▽
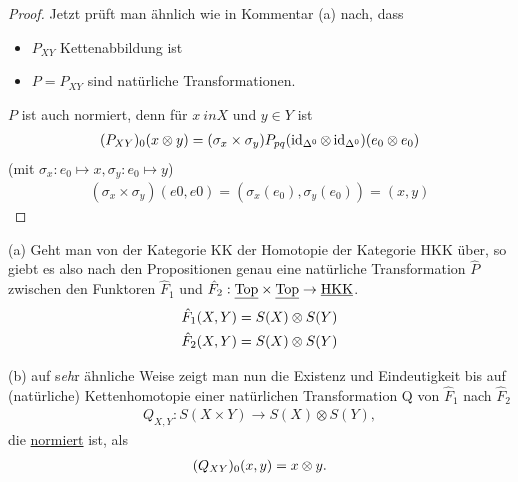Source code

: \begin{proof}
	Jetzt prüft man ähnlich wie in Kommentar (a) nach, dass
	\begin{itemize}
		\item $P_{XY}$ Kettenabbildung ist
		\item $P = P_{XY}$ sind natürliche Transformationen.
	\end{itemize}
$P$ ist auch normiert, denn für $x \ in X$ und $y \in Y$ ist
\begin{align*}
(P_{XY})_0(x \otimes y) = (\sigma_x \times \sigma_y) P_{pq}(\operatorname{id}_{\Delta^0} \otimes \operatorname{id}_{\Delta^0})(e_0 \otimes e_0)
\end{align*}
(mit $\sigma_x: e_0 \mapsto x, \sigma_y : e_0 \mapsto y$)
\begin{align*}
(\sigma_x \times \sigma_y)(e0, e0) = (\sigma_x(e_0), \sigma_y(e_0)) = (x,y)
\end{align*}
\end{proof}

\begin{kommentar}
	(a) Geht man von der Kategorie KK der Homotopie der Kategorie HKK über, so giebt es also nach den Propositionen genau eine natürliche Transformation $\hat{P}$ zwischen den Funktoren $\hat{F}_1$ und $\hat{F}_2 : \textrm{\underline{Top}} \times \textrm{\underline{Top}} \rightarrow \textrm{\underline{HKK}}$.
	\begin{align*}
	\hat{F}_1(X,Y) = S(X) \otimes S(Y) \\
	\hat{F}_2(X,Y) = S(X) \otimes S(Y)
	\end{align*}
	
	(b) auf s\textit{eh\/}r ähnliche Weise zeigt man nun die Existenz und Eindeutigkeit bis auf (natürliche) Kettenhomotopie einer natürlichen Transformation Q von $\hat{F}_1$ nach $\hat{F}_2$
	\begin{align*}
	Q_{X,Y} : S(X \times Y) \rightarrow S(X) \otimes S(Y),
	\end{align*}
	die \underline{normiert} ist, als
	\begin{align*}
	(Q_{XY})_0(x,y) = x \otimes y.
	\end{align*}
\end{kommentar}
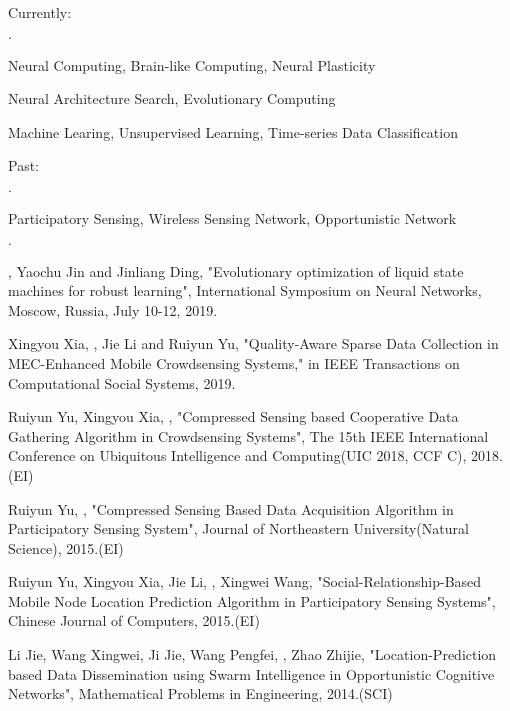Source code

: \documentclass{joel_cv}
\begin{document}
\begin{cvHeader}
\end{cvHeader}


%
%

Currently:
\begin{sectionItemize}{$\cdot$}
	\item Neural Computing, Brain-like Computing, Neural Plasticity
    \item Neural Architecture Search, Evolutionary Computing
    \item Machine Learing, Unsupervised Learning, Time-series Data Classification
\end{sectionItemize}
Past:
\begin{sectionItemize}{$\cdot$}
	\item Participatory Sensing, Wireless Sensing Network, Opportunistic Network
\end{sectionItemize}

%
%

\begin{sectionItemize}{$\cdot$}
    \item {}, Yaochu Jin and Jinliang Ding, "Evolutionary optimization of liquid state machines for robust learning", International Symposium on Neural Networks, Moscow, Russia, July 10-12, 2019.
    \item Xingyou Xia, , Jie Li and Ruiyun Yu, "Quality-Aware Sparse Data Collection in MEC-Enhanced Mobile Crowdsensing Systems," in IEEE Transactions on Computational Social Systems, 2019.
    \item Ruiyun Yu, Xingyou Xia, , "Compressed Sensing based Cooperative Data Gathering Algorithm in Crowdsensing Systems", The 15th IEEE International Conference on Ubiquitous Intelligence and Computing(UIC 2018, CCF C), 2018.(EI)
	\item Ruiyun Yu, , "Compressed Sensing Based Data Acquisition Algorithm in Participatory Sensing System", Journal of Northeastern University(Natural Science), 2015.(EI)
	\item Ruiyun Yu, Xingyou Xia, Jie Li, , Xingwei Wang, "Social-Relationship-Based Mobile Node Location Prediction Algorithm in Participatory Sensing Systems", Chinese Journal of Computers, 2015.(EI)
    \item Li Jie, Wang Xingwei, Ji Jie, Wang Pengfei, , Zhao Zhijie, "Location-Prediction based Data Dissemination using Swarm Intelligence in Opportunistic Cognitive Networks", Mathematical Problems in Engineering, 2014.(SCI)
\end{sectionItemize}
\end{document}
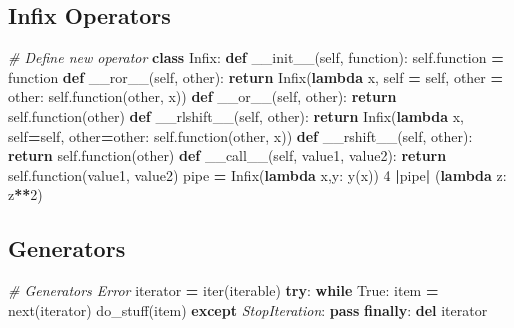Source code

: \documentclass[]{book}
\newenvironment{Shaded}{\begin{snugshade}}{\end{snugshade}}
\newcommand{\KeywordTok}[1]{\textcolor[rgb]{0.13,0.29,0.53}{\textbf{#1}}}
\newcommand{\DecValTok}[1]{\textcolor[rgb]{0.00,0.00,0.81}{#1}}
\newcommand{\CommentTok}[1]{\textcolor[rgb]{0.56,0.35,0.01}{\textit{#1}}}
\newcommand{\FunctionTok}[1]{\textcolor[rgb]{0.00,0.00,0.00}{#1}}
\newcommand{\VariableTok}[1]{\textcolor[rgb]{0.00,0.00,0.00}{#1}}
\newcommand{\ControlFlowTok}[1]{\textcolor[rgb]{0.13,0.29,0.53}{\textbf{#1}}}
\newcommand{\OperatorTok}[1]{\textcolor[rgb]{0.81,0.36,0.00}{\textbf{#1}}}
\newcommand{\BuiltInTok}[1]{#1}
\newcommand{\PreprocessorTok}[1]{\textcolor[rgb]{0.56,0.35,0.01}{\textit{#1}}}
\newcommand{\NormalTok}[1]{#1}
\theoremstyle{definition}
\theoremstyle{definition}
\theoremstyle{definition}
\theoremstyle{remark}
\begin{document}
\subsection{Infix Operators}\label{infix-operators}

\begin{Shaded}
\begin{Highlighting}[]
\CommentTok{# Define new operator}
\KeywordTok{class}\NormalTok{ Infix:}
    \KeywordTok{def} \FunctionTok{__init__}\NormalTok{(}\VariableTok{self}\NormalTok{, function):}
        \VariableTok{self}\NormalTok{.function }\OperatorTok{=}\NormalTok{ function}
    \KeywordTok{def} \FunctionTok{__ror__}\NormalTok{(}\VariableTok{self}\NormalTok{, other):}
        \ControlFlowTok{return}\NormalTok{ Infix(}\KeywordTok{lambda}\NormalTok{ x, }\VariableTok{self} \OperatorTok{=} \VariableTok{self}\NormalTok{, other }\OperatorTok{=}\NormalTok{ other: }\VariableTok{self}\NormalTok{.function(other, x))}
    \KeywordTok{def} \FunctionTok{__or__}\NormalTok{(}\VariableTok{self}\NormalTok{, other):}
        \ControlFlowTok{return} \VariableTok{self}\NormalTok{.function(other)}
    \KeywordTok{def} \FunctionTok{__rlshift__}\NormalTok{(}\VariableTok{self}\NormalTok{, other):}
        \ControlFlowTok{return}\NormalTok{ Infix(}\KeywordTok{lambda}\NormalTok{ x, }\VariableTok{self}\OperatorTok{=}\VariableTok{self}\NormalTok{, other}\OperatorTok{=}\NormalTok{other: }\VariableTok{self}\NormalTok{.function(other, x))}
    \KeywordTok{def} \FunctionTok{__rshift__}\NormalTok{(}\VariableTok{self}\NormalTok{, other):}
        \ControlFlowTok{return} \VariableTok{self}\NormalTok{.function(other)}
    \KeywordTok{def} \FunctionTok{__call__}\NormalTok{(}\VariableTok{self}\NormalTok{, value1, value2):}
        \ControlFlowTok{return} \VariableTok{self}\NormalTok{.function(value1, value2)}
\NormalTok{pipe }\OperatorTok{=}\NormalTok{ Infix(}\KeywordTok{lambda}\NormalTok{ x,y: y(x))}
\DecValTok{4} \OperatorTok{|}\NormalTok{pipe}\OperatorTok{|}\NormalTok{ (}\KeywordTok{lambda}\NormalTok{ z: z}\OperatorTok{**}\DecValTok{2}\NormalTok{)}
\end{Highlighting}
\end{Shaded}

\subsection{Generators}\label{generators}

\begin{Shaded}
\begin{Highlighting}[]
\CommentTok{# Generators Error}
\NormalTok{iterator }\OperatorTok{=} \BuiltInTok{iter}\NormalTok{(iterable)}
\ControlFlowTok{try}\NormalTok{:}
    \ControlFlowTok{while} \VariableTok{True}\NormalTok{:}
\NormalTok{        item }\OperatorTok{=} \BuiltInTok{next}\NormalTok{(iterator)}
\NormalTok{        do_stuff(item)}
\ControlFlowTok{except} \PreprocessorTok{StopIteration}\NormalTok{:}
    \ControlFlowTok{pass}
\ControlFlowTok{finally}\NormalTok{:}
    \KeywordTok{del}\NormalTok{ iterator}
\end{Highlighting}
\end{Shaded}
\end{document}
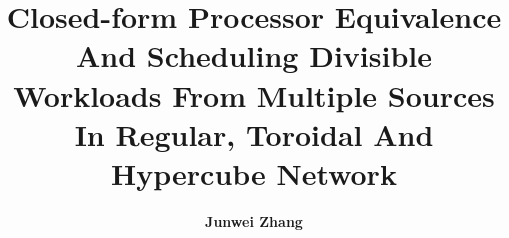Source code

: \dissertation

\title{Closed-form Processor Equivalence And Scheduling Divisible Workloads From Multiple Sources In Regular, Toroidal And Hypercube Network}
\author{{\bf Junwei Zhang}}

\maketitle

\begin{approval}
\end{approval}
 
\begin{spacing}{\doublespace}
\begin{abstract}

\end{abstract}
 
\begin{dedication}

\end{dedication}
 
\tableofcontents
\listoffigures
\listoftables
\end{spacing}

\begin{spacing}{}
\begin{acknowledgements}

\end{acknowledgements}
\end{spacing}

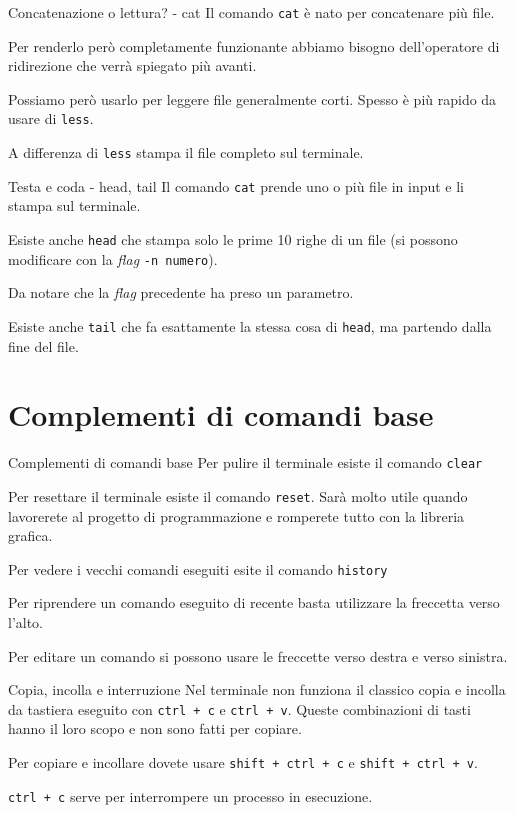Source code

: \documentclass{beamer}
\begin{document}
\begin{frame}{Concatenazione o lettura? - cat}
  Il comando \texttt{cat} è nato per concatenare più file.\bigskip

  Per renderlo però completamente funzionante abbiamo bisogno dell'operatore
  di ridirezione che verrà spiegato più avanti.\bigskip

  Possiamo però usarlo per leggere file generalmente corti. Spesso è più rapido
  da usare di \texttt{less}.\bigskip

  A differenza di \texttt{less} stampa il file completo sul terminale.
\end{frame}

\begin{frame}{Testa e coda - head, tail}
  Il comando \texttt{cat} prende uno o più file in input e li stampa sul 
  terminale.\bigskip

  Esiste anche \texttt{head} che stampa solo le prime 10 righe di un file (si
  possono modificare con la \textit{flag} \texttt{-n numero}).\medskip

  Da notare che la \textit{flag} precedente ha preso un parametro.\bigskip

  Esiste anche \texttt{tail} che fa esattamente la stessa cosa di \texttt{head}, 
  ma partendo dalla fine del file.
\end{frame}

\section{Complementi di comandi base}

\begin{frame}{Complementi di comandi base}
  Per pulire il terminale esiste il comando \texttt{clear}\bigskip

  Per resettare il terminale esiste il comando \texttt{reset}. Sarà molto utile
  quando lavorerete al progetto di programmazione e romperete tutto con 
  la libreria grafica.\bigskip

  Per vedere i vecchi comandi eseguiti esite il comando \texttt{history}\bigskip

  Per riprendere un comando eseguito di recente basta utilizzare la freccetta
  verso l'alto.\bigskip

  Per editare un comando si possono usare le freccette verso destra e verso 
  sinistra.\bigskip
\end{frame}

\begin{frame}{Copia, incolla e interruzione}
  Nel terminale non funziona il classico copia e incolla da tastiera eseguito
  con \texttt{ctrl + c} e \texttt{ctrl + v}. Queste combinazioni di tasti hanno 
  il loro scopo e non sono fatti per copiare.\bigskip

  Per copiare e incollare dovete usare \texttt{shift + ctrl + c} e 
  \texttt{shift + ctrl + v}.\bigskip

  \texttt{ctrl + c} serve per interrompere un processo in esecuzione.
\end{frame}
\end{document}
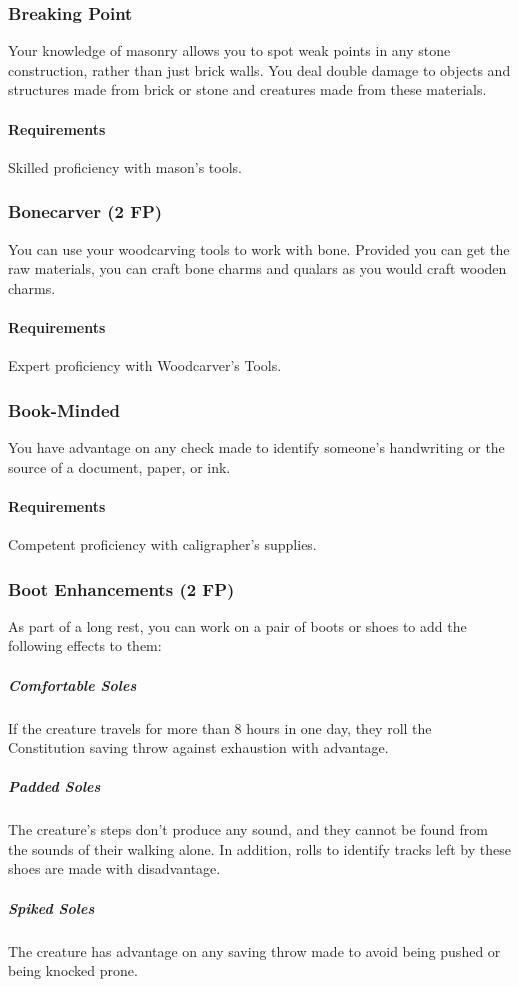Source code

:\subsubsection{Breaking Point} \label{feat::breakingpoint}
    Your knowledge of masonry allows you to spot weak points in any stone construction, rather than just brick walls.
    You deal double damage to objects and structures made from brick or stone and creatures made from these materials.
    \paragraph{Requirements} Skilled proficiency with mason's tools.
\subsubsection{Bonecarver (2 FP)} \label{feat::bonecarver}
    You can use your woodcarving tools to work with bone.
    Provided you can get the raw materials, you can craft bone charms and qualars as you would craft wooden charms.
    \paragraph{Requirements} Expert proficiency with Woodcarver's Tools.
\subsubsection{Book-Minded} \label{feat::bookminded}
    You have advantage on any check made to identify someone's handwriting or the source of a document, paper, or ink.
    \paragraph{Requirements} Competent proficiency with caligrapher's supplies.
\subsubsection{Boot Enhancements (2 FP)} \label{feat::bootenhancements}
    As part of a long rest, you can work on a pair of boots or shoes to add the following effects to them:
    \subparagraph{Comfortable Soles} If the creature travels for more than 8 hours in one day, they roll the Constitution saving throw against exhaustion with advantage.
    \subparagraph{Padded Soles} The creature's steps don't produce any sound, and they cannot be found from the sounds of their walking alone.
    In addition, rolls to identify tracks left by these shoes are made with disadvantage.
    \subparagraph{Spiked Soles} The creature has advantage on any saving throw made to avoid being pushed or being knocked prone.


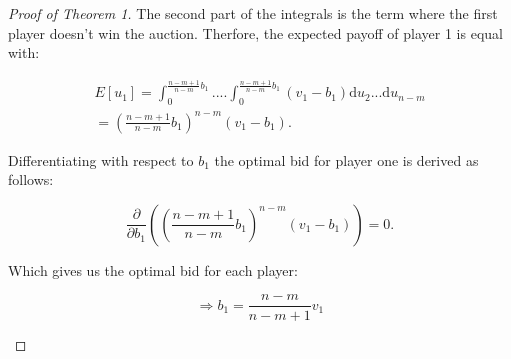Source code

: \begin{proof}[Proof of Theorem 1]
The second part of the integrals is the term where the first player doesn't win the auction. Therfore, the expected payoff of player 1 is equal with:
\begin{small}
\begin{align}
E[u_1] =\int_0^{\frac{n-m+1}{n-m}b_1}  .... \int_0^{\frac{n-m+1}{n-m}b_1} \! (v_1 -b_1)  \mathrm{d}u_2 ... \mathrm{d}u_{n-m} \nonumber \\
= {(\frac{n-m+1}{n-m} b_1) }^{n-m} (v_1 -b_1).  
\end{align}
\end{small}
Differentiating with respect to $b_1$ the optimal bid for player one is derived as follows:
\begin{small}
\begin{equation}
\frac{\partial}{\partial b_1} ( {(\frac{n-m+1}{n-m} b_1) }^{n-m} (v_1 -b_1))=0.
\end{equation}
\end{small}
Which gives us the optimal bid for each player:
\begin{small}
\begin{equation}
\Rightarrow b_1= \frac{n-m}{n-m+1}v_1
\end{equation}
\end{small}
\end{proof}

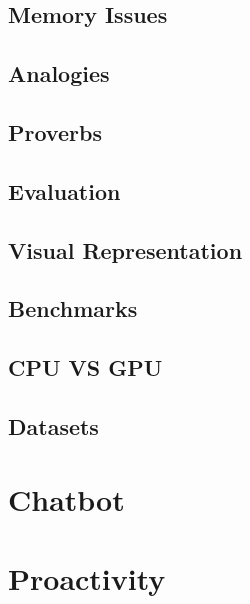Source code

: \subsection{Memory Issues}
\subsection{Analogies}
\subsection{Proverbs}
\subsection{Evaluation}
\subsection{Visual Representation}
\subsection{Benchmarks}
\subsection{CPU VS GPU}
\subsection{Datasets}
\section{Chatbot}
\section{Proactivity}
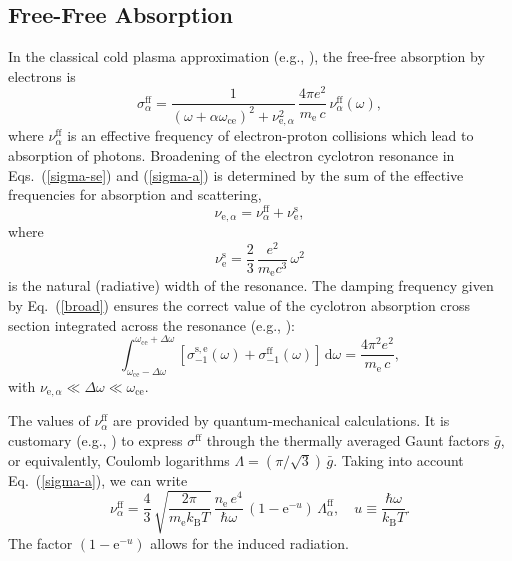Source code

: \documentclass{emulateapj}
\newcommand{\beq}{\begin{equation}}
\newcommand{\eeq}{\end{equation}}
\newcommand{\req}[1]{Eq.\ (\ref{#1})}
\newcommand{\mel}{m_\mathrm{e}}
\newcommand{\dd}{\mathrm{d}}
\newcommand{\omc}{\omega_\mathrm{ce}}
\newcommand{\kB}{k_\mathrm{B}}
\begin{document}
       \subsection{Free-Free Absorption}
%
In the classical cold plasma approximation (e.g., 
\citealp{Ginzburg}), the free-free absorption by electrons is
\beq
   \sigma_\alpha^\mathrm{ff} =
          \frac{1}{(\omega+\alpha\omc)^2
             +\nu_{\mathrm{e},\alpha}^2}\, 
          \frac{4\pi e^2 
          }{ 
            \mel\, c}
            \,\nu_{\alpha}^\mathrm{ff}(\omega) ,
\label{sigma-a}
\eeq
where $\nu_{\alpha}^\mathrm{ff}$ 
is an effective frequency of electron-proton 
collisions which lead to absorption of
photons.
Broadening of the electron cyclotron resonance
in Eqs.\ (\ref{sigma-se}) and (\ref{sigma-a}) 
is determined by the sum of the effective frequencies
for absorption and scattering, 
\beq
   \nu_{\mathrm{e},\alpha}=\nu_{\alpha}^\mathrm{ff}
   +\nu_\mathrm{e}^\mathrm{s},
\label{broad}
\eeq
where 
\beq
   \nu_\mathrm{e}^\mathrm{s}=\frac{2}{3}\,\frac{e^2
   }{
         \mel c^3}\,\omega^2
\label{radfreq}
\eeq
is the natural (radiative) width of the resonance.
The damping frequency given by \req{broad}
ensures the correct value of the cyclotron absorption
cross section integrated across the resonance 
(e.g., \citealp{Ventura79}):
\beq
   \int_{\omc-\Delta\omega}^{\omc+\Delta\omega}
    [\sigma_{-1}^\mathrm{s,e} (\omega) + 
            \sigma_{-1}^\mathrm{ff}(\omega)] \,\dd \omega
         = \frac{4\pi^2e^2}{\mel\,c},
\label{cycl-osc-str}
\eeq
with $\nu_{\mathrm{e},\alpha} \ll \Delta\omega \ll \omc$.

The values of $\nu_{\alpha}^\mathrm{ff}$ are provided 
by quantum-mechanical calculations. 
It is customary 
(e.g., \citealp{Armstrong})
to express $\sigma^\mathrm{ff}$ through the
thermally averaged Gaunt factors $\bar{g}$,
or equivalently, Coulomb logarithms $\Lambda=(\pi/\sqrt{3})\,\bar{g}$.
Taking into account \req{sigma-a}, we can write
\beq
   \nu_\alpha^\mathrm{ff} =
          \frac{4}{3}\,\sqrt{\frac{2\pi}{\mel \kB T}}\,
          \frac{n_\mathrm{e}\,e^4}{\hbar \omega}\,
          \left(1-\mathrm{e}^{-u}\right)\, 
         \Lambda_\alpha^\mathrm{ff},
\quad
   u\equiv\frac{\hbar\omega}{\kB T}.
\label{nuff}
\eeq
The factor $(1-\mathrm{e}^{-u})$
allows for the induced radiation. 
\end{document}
△
**Work to be completed**
Set down exactly and only the lines from the start of the entries above through the line containing "Time-series Data Classification", both ends included, omitting the pictures.

**Answer space**
Source code

: \begin{proof}
	Jetzt prüft man ähnlich wie in Kommentar (a) nach, dass
	\begin{itemize}
		\item $P_{XY}$ Kettenabbildung ist
		\item $P = P_{XY}$ sind natürliche Transformationen.
	\end{itemize}
$P$ ist auch normiert, denn für $x \ in X$ und $y \in Y$ ist
\begin{align*}
(P_{XY})_0(x \otimes y) = (\sigma_x \times \sigma_y) P_{pq}(\operatorname{id}_{\Delta^0} \otimes \operatorname{id}_{\Delta^0})(e_0 \otimes e_0)
\end{align*}
(mit $\sigma_x: e_0 \mapsto x, \sigma_y : e_0 \mapsto y$)
\begin{align*}
(\sigma_x \times \sigma_y)(e0, e0) = (\sigma_x(e_0), \sigma_y(e_0)) = (x,y)
\end{align*}
\end{proof}

\begin{kommentar}
	(a) Geht man von der Kategorie KK der Homotopie der Kategorie HKK über, so giebt es also nach den Propositionen genau eine natürliche Transformation $\hat{P}$ zwischen den Funktoren $\hat{F}_1$ und $\hat{F}_2 : \textrm{\underline{Top}} \times \textrm{\underline{Top}} \rightarrow \textrm{\underline{HKK}}$.
	\begin{align*}
	\hat{F}_1(X,Y) = S(X) \otimes S(Y) \\
	\hat{F}_2(X,Y) = S(X) \otimes S(Y)
	\end{align*}
	
	(b) auf s\textit{eh\/}r ähnliche Weise zeigt man nun die Existenz und Eindeutigkeit bis auf (natürliche) Kettenhomotopie einer natürlichen Transformation Q von $\hat{F}_1$ nach $\hat{F}_2$
	\begin{align*}
	Q_{X,Y} : S(X \times Y) \rightarrow S(X) \otimes S(Y),
	\end{align*}
	die \underline{normiert} ist, als
	\begin{align*}
	(Q_{XY})_0(x,y) = x \otimes y.
	\end{align*}
\end{kommentar}
Source code

: \documentclass{joel_cv}
\begin{document}
\begin{cvHeader}
\end{cvHeader}


%
%

Currently:
\begin{sectionItemize}{$\cdot$}
	\item Neural Computing, Brain-like Computing, Neural Plasticity
    \item Neural Architecture Search, Evolutionary Computing
    \item Machine Learing, Unsupervised Learning, Time-series Data Classification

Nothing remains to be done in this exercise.